Mac and an Interactive Touchscreen surely the perfect combination? With the popularity of Apple products and indeed the Mac, we thought that we would write this article to help you get the most out of your Mac when using a large interactive touchscreen. Common place in many classrooms and boardrooms around the world, I do often wonder why Apple have not released that own touch screen yet? That said, because they are not into touchscreens, well, not with their Macs anyway, using your Mac can be a little difficult to setup. In this article, we aim to give you all the assistance you need to get the most out of your Mac and a touchscreen.
As I have mentioned already, Apple doesn’t have its own touchscreen as they believe everything should be done with the Keyboard and Trackpad. That said, Mac is increasingly a popular choice for teachers in the classroom and executives in the boardroom. Native support for touchscreens and Mac has always been a challenge for 3rd party manufacturers like TouchIT Technologies, but for many years now, we have been able to support Mac out of the box without the need for drivers. This means that in most cases (all cases with our products) you should have touch screen support straight out of the box and just by connecting a couple of cables.
Usually, this will be a HDMI cable for Image and Sound and a USB Cable for touch. This will mean that you might need a USB C adaptor or a Displayport adaptor if your Mac is a little older; they look something like this.
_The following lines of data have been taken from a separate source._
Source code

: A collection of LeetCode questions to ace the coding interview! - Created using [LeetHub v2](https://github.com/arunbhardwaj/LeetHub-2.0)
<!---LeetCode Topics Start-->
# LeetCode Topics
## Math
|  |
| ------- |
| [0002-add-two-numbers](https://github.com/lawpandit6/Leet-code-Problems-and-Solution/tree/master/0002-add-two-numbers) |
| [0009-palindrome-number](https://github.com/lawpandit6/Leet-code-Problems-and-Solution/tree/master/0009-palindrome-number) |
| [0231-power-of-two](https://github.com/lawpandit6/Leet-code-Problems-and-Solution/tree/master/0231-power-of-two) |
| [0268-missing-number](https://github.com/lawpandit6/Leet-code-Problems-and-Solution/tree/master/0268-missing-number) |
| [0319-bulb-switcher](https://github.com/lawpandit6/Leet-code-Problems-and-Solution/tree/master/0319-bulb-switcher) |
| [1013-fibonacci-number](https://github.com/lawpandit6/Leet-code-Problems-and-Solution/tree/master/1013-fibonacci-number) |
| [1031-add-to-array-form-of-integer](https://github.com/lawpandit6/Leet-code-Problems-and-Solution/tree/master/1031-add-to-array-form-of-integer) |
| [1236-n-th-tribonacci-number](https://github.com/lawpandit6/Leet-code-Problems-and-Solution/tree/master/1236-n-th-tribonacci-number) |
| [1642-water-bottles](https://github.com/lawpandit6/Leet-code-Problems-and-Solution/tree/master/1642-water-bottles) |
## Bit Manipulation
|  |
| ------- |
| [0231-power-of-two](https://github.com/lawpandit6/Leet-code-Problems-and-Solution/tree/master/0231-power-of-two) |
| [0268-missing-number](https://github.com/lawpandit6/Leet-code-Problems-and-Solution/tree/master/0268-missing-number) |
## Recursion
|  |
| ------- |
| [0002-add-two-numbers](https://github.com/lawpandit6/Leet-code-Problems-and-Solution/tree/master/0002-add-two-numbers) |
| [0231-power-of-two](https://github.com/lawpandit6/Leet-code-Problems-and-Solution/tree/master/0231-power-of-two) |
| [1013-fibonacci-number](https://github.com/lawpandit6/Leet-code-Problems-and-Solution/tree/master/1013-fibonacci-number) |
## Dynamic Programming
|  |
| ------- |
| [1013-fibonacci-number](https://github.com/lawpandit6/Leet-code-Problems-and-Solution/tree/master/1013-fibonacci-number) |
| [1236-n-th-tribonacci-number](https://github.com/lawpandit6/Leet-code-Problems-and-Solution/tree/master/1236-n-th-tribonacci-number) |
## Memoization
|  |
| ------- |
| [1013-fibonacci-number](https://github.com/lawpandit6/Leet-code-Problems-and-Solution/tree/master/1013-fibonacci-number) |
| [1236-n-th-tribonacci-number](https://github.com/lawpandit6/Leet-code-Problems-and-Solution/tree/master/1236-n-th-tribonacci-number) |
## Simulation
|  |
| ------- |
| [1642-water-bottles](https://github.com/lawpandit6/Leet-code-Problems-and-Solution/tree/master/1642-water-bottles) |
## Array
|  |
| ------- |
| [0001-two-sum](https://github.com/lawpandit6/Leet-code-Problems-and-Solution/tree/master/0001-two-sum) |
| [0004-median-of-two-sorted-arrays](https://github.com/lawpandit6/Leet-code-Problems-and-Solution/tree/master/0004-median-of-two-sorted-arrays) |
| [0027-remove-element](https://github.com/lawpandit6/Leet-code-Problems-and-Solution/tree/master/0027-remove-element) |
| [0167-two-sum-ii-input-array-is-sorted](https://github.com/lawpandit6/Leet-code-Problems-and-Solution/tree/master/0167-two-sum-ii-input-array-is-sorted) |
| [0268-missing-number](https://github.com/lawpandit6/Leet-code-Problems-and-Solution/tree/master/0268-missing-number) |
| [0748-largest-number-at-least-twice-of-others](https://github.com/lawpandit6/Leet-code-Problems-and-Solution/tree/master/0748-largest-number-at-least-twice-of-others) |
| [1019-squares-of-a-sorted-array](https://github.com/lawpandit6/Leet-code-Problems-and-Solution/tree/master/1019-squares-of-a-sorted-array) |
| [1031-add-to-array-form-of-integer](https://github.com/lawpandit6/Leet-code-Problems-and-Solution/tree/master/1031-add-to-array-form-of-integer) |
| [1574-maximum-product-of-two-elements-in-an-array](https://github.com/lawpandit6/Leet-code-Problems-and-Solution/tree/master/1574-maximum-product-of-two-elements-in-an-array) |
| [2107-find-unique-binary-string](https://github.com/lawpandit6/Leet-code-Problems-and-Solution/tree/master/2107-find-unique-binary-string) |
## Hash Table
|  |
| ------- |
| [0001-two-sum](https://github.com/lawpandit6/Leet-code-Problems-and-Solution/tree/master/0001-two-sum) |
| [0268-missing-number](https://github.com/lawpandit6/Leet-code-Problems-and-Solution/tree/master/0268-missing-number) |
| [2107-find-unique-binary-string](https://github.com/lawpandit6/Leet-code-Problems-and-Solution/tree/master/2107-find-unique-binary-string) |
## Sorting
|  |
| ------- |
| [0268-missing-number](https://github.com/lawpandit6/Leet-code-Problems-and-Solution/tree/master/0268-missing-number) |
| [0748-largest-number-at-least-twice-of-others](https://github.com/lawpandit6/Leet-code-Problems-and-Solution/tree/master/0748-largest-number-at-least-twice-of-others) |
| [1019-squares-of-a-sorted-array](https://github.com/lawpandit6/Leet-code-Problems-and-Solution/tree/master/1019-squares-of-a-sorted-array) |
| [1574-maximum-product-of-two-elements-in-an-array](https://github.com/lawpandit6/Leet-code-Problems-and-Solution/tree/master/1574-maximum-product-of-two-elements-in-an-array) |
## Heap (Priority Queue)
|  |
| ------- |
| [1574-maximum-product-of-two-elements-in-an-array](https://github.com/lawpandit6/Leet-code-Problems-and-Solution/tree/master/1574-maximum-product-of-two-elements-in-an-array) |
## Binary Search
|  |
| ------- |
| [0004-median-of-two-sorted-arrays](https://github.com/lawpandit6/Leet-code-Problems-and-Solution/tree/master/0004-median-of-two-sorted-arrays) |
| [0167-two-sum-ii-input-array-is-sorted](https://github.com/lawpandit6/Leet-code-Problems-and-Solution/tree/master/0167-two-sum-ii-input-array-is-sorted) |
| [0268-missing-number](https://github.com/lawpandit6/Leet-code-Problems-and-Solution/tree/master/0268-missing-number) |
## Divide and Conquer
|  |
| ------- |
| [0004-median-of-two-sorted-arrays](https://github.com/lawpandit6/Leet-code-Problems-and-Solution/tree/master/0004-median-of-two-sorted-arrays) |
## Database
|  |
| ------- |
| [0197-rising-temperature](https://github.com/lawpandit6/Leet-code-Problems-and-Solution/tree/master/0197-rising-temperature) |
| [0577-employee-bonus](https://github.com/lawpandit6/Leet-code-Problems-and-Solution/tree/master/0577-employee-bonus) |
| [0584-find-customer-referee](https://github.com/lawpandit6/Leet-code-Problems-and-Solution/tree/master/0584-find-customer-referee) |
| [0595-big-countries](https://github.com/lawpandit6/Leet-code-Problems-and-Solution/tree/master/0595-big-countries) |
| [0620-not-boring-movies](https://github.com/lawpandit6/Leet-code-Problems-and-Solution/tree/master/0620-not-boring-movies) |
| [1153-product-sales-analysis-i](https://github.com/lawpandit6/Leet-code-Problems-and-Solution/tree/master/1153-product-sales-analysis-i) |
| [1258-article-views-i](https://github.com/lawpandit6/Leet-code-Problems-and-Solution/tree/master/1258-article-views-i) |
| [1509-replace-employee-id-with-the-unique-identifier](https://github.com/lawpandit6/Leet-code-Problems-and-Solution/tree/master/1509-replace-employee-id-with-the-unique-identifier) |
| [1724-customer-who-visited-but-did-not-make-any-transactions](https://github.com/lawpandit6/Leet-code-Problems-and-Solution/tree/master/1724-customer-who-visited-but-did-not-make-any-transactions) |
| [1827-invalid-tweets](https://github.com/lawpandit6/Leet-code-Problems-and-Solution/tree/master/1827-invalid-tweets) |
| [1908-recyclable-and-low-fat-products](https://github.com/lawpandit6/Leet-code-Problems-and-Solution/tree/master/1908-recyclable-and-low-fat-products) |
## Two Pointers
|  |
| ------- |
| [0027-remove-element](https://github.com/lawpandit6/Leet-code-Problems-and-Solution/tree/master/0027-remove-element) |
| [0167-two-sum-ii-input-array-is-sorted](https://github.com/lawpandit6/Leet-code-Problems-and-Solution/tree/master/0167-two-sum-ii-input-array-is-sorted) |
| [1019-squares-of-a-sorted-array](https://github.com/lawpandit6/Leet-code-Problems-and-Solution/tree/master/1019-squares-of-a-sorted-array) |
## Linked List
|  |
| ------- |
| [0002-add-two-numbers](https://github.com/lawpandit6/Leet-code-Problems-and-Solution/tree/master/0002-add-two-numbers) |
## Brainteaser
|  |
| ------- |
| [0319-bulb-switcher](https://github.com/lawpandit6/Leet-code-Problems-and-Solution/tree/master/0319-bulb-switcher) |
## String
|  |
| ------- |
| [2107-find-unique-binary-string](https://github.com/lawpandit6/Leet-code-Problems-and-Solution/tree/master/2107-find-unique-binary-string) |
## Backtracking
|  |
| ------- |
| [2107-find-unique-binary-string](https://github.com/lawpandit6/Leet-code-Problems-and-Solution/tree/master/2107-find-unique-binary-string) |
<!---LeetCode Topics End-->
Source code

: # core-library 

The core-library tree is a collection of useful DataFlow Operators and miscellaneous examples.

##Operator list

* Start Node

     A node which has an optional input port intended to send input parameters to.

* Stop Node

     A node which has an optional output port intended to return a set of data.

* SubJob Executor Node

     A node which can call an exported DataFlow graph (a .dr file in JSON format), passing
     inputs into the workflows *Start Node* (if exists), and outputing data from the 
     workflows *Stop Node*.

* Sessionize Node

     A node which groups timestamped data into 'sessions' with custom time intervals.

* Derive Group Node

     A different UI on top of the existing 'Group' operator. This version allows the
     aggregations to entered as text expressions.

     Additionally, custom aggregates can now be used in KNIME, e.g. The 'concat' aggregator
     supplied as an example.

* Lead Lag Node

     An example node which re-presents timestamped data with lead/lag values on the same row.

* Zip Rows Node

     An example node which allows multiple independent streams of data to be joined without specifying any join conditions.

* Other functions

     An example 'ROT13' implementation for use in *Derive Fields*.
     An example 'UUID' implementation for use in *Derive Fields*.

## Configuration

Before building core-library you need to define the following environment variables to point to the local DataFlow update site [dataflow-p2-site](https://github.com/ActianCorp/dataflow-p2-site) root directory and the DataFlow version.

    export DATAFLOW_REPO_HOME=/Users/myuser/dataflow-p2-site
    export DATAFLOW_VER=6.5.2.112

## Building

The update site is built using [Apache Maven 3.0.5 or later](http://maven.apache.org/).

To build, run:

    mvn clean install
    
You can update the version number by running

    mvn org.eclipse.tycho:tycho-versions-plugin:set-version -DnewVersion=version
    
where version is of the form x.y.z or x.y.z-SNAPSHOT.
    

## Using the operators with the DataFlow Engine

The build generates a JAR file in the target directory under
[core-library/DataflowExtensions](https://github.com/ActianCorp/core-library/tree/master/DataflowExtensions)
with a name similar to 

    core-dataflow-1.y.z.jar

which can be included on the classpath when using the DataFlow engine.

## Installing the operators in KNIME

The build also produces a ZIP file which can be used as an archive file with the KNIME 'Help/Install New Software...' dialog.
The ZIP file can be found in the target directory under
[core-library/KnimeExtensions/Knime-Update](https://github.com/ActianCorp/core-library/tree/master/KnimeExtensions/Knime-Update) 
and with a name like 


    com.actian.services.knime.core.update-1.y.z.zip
You then need to connect your USB cable to the Interactive LED (make sure you are using an A to B cable) and also your HDMI cable. For the TouchIT Rapide LED, we suggest you connect to the font of the display for convenience.
What you will find is that most manufactures, including ourselves, offer a single point touch experience when using Mac on the Interactive LED. This is not down to us with hardware restrictions, but more so the support that Apple has for 3rd party hardware. For example, our TouchIT Rapide LED under Windows is able to support up to 40pt Multi-Touch. That said, you can still enjoy a great user experience with a Mac and this article will explain what you need to do to get the most out of it.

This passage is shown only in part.